Regulators won’t get a clear picture of risks in the $550 trillion derivatives market until they prune trade reporting rules, a group of 13 industry bodies said on Wednesday.

The collapse of Lehman Brothers bank in September 2008 left regulators in the dark over who was on the other side of the lender’s derivatives trades. A similar situation arose with the near-bankruptcy of insurer AIG in the same year.

Leaders of the Group of 20 economies (G20) agreed in 2009 that all derivatives trades must be reported but a patchwork of rules has emerged, making it hard for regulators to get a simple snapshot of risks.

“Effective data reporting is absolutely essential to the derivatives reform program set out by regulators,” Scott O’Malia, chief executive of the International Swaps and Derivatives Association (ISDA), said in a joint statement with 12 other trade bodies.

In the European Union, both sides of a trade must report transactions, while in the United States, only one side must report.

Having one entity reporting the trade would cut costs and complexity as two-sided reporting has not improved the quality of data, the trade bodies said.

“In Europe, for example, the aggregate expenditure for end users that have implemented the dual-reporting framework is estimated to be in excess of 100 million euros ($114 mln),” their statement said.

A streamlined, globally consistent entity-based reporting framework would help improve the quality and accuracy of reported data, it added.

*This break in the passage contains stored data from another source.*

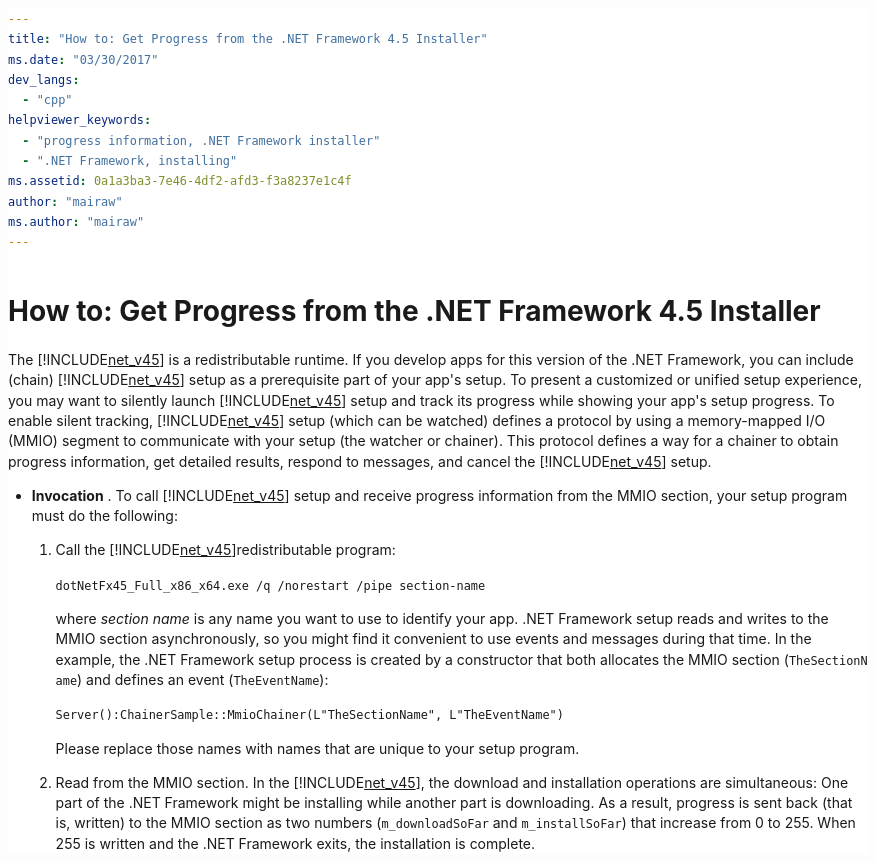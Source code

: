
 ```yaml
---
title: "How to: Get Progress from the .NET Framework 4.5 Installer"
ms.date: "03/30/2017"
dev_langs: 
  - "cpp"
helpviewer_keywords: 
  - "progress information, .NET Framework installer"
  - ".NET Framework, installing"
ms.assetid: 0a1a3ba3-7e46-4df2-afd3-f3a8237e1c4f
author: "mairaw"
ms.author: "mairaw"
---
```

# How to: Get Progress from the .NET Framework 4.5 Installer
The [!INCLUDE[net_v45](../../../includes/net-v45-md.md)] is a redistributable runtime. If you develop apps for this version of the .NET Framework, you can include (chain) [!INCLUDE[net_v45](../../../includes/net-v45-md.md)] setup as a prerequisite part of your app's setup. To present a customized or unified setup experience, you may want to silently launch [!INCLUDE[net_v45](../../../includes/net-v45-md.md)] setup and track its progress while showing your app's setup progress. To enable silent tracking, [!INCLUDE[net_v45](../../../includes/net-v45-md.md)] setup (which can be watched) defines a protocol by using a memory-mapped I/O (MMIO) segment to communicate with your setup (the watcher or chainer). This protocol defines a way for a chainer to obtain progress information, get detailed results, respond to messages, and cancel the [!INCLUDE[net_v45](../../../includes/net-v45-md.md)] setup.  
  
- **Invocation** .  To call [!INCLUDE[net_v45](../../../includes/net-v45-md.md)] setup and receive progress information from the MMIO section, your setup program must do the following:  
  
  1. Call the [!INCLUDE[net_v45](../../../includes/net-v45-md.md)]redistributable program:  
  
     ```  
     dotNetFx45_Full_x86_x64.exe /q /norestart /pipe section-name  
     ```  
  
      where *section name* is any name you want to use to identify your app. .NET Framework setup reads and writes to the MMIO section asynchronously, so you might find it convenient to use events and messages during that time. In the example, the .NET Framework setup process is created by a constructor that both allocates the MMIO section (`TheSectionName`) and defines an event (`TheEventName`):  
  
     ```  
     Server():ChainerSample::MmioChainer(L"TheSectionName", L"TheEventName")  
     ```  
  
      Please replace those names with names that are unique to your setup program.  
  
  2. Read from the MMIO section. In the [!INCLUDE[net_v45](../../../includes/net-v45-md.md)], the download and installation operations are simultaneous: One part of the .NET Framework might be installing while another part is downloading. As a result, progress is sent back (that is, written) to the MMIO section as two numbers (`m_downloadSoFar` and `m_installSoFar`) that increase from 0 to 255. When 255 is written and the .NET Framework exits, the installation is complete.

The entity would typically be the dealer or clearing house, and where two dealers trade with each other, there would be a reporting “hierarchy” to determine who reports.

The EU is already reviewing the derivatives rules it introduced after the 2007-09 financial crisis.

The chairman of the G20’s Financial Stability Board, Mark Carney, governor of the Bank of England, said last November there were “persisting challenges to the effectiveness of trade reporting, such as authorities’ ability to access, use and aggregate trade repository data”.

A key issue is who would pay for aggregating data from all the trade repositories, with six in the EU alone.